Anyway, the specialist said, "Dr. Kasha has indicated that you have a cyst in your ovary and your uterine lining is thick."

"Dr. Kasha," I said emphatically, "is an alarmist."

He seemed to take that well, and went on to tell me that what the radiologist referred to as a large fibroid cyst (i.e. Bryan) is not medically "large" at 3 cm. That's golfball size.

"When I talk about large," he said, "I mean this," and described in the air with his hands an object the size of a turnip.

"Furthermore," he continued, "your uterine lining is well within the range of normal, so we're certainly not looking at cancer."

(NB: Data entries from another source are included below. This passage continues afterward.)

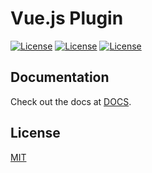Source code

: <p align="center">
  <h1>Vue.js Plugin</h1>
  <a href="https://www.npmjs.com/package/@marvinrudolph/vue-storyblok-rich-text-renderer"><img src="https://img.shields.io/npm/v/@marvinrudolph/vue-storyblok-rich-text-renderer/latest.svg" alt="License"></a>
  <a href="https://npmjs.com/package/@marvinrudolph/vue-storyblok-rich-text-renderer"><img src="https://img.shields.io/npm/dt/@marvinrudolph/vue-storyblok-rich-text-renderer.svg" alt="License"></a>
  <a href="https://github.com/MarvinRudolph/storyblok-rich-text-renderer/blob/master/LICENSE"><img src="https://img.shields.io/npm/l/@marvinrudolph/vue-storyblok-rich-text-renderer.svg" alt="License"></a>
</p>

## Documentation

Check out the docs at [DOCS]().

## License
[MIT](https://github.com/MarvinRudolph/storyblok-rich-text-renderer/blob/master/LICENSE)
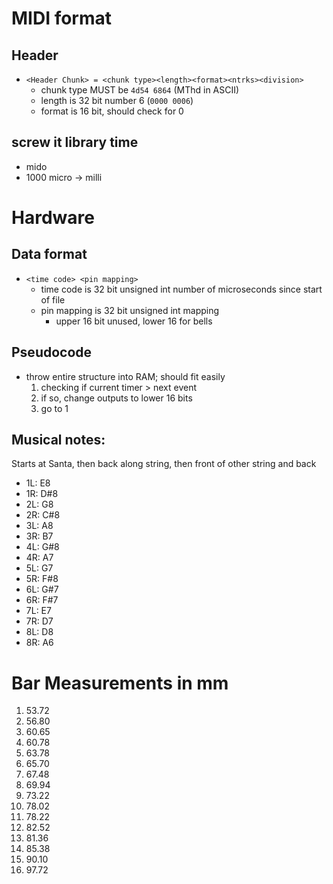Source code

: # MIDI format
## Header
- `<Header Chunk> = <chunk type><length><format><ntrks><division>`
	+ chunk type MUST be `4d54 6864` (MThd in ASCII) 
	+ length is 32 bit number 6 (`0000 0006`)
	+ format is 16 bit, should check for 0
	
## screw it library time
- mido
- 1000 micro -> milli 

# Hardware
## Data format
- `<time code> <pin mapping>`
	+ time code is 32 bit unsigned int number of microseconds since start of file
	+ pin mapping is 32 bit unsigned int mapping
		* upper 16 bit unused, lower 16 for bells
## Pseudocode
- throw entire structure into RAM; should fit easily
	1. checking if current timer > next event
	2. if so, change outputs to lower 16 bits
	3. go to 1


## Musical notes:
Starts at Santa, then back along string, then front of other string and back
- 1L: E8
- 1R: D#8
- 2L: G8
- 2R: C#8
- 3L: A8
- 3R: B7
- 4L: G#8
- 4R: A7
- 5L: G7
- 5R: F#8
- 6L: G#7
- 6R: F#7
- 7L: E7
- 7R: D7
- 8L: D8
- 8R: A6

# Bar Measurements in mm
1. 53.72
2. 56.80
3. 60.65
4. 60.78
5. 63.78
6. 65.70
7. 67.48
8. 69.94
9. 73.22
10. 78.02
11. 78.22
12. 82.52
13. 81.36
14. 85.38
15. 90.10
16. 97.72
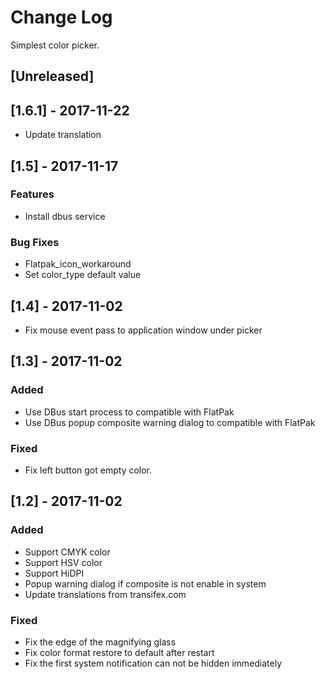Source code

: # Change Log
Simplest color picker.

## [Unreleased]

## [1.6.1] - 2017-11-22
- Update translation

## [1.5] - 2017-11-17
### Features
- Install dbus service

### Bug Fixes
- Flatpak_icon_workaround
- Set color_type default value

## [1.4] - 2017-11-02
- Fix mouse event pass to application window under picker

## [1.3] - 2017-11-02
### Added
- Use DBus start process to compatible with FlatPak
- Use DBus popup composite warning dialog to compatible with FlatPak

### Fixed
- Fix left button got empty color.

## [1.2] - 2017-11-02
### Added
- Support CMYK color
- Support HSV color
- Support HiDPI
- Popup warning dialog if composite is not enable in system
- Update translations from transifex.com

### Fixed
- Fix the edge of the magnifying glass
- Fix color format restore to default after restart
- Fix the first system notification can not be hidden immediately


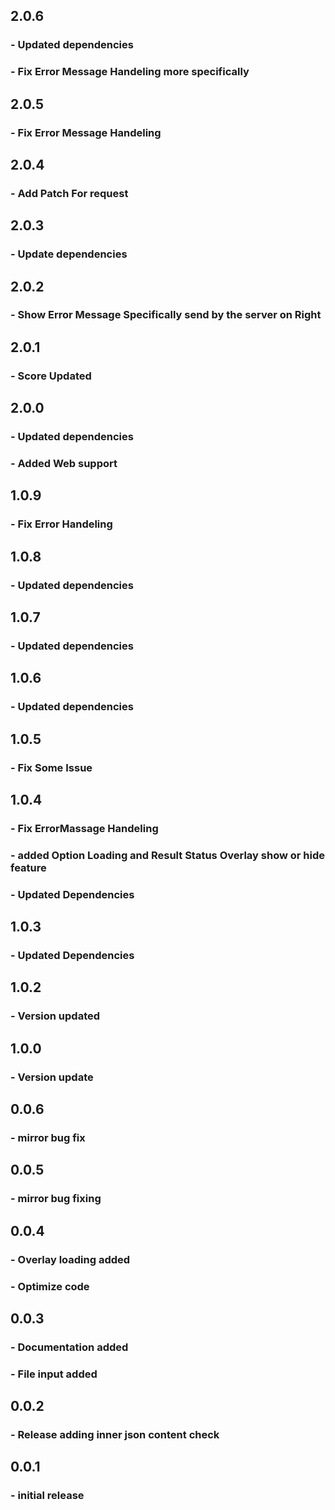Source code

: ## 2.0.6

### - Updated dependencies
### - Fix Error Message Handeling more specifically

## 2.0.5

### - Fix Error Message Handeling

## 2.0.4

### - Add Patch For request

## 2.0.3

### - Update dependencies

## 2.0.2

### - Show Error Message Specifically send by the server on Right

## 2.0.1

### - Score Updated

## 2.0.0

### - Updated dependencies

### - Added Web support

## 1.0.9

### - Fix Error Handeling

## 1.0.8

### - Updated dependencies

## 1.0.7

### - Updated dependencies

## 1.0.6

### - Updated dependencies

## 1.0.5

### - Fix Some Issue

## 1.0.4

### - Fix ErrorMassage Handeling

### - added Option Loading and Result Status Overlay show or hide feature

### - Updated Dependencies

## 1.0.3

### - Updated Dependencies

## 1.0.2

### - Version updated

## 1.0.0

### - Version update

## 0.0.6

### - mirror bug fix

## 0.0.5

### - mirror bug fixing

## 0.0.4

### - Overlay loading added

### - Optimize code

## 0.0.3

### - Documentation added

### - File input added

## 0.0.2

### - Release adding inner json content check

## 0.0.1

### - initial release
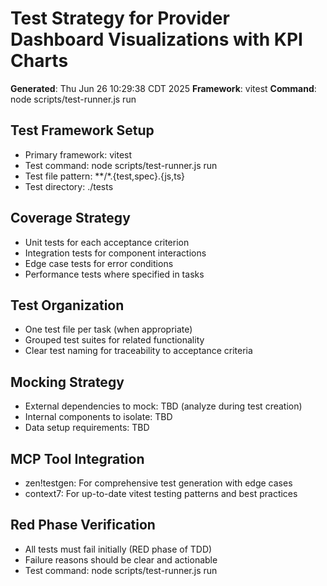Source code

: # Test Strategy for Provider Dashboard Visualizations with KPI Charts

**Generated**: Thu Jun 26 10:29:38 CDT 2025
**Framework**: vitest
**Command**: node scripts/test-runner.js run

## Test Framework Setup
- Primary framework: vitest
- Test command: node scripts/test-runner.js run
- Test file pattern: **/*.{test,spec}.{js,ts}
- Test directory: ./tests

## Coverage Strategy
- Unit tests for each acceptance criterion
- Integration tests for component interactions  
- Edge case tests for error conditions
- Performance tests where specified in tasks

## Test Organization
- One test file per task (when appropriate)
- Grouped test suites for related functionality
- Clear test naming for traceability to acceptance criteria

## Mocking Strategy
- External dependencies to mock: TBD (analyze during test creation)
- Internal components to isolate: TBD
- Data setup requirements: TBD

## MCP Tool Integration
- zen!testgen: For comprehensive test generation with edge cases
- context7: For up-to-date vitest testing patterns and best practices

## Red Phase Verification
- All tests must fail initially (RED phase of TDD)
- Failure reasons should be clear and actionable
- Test command: node scripts/test-runner.js run
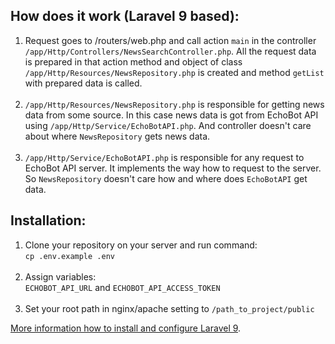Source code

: ## How does it work (Laravel 9 based):

1. Request goes to /routers/web.php and call action ``main`` in the controller ``/app/Http/Controllers/NewsSearchController.php``. All the request data is prepared in that action method and object of class ``/app/Http/Resources/NewsRepository.php`` is created and method ``getList`` with prepared data is called.
<br><br>
2. ``/app/Http/Resources/NewsRepository.php`` is responsible for getting news data from some source. In this case news data is got from EchoBot API using ``/app/Http/Service/EchoBotAPI.php``. And controller doesn't care about where ``NewsRepository`` gets news data.
<br><br>
3. ``/app/Http/Service/EchoBotAPI.php`` is responsible for any request to EchoBot API server. It implements the way how to request to the server. So ``NewsRepository`` doesn't care how and where does ``EchoBotAPI`` get data.

## Installation:

1. Clone your repository on your server and run command: <br>
``cp .env.example .env``<br><br>
2. Assign variables:<br>
   ``ECHOBOT_API_URL`` and ``ECHOBOT_API_ACCESS_TOKEN``<br><br>
3. Set your root path in nginx/apache setting to ``/path_to_project/public``

[More information how to install and configure Laravel 9](https://laravel.com/docs/9.x).
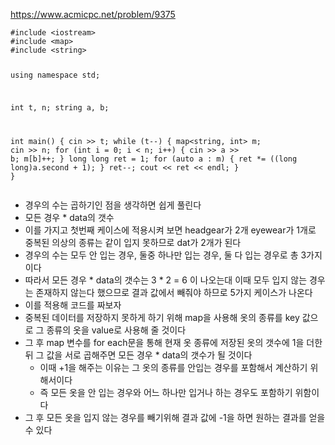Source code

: <p><a href="https://www.acmicpc.net/problem/9375">https://www.acmicpc.net/problem/9375</a></p>
<pre><code class="language-C++">#include &lt;iostream&gt;
#include &lt;map&gt;
#include &lt;string&gt;

using namespace std;

int t, n;
string a, b;

int main()
{
    cin &gt;&gt; t;
    while (t--)
    {
        map&lt;string, int&gt; m;
        cin &gt;&gt; n;
        for (int i = 0; i &lt; n; i++)
        {
            cin &gt;&gt; a &gt;&gt; b;
            m[b]++;
        }
        long long ret = 1;
        for (auto a : m)
        {
            ret *= ((long long)a.second + 1);
        }
        ret--;
        cout &lt;&lt; ret &lt;&lt; endl;
    }
}</code></pre>
<ul>
<li>경우의 수는 곱하기인 점을 생각하면 쉽게 풀린다</li>
<li>모든 경우 * data의 갯수</li>
<li>이를 가지고 첫번째 케이스에 적용시켜 보면 headgear가 2개 eyewear가 1개로 중복된 의상의 종류는 같이 입지 못하므로 dat가 2개가 된다</li>
<li>경우의 수는 모두 안 입는 경우, 둘중 하나만 입는 경우, 둘 다 입는 경우로 총 3가지 이다</li>
<li>따라서 모든 경우 * data의 갯수는 3 * 2 = 6 이 나오는대 이때 모두 입지 않는 경우는 존재하지 않는다 했으므로 결과 값에서 빼줘야 하므로 5가지 케이스가 나온다</li>
<li>이를 적용해 코드를 짜보자</li>
<li>중복된 데이터를 저장하지 못하게 하기 위해 map을 사용해 옷의 종류를 key 값으로 그 종류의 옷을 value로 사용해 줄 것이다</li>
<li>그 후 map 변수를 for each문을 통해 현재 옷 종류에 저장된 옷의 갯수에 1을 더한 뒤 그 값을 서로 곱해주면 모든 경우 * data의 갯수가 될 것이다<ul>
<li>이때 +1을 해주는 이유는 그 옷의 종류를 안입는 경우를 포함해서 계산하기 위해서이다</li>
<li>즉 모든 옷을 안 입는 경우와 어느 하나만 입거나 하는 경우도 포함하기 위함이다</li>
</ul>
</li>
<li>그 후 모든 옷을 입지 않는 경우를 빼기위해 결과 값에 -1을 하면 원하는 결과를 얻을 수 있다</li>
</ul>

Whee! So he put me on a birth control pill called "Yaz" (which made me want to break out into "Goodbye Seventies, for some reason), which he says is 90% effective against ovarian and uterine cancers. (Not so much cervical cancer, though, so I still need paps and shit). Also for the first couple of months, I will get my period back.

"Oh, come on!" I snapped. "Serious? I was having a good time until now!"

"I know," he said patiently, "but you only have to do it for the first couple of months. Then you can chose not to have your period again."

"Alright," I said reluctantly. "And no surgery? I was kinda hoping to give Bryan his eviction notice and score some time off work."

"No surgery," he said.

So, while there isn't an immediate resolution to the polycystic ovarian syndrome, and the Red Army will invade the summer house again, all in all, NOT HAVING CANCER is great news. And, NO BIOPSY!

WOOT!

1 comment:

Steam Me Up, Kid said...

You named your cyst Bryan? With a y and everything. Nice.

I had a wart on my elbow named Stanley when I was younger. I cut him off with scissors. It's a lot harder after you've named them.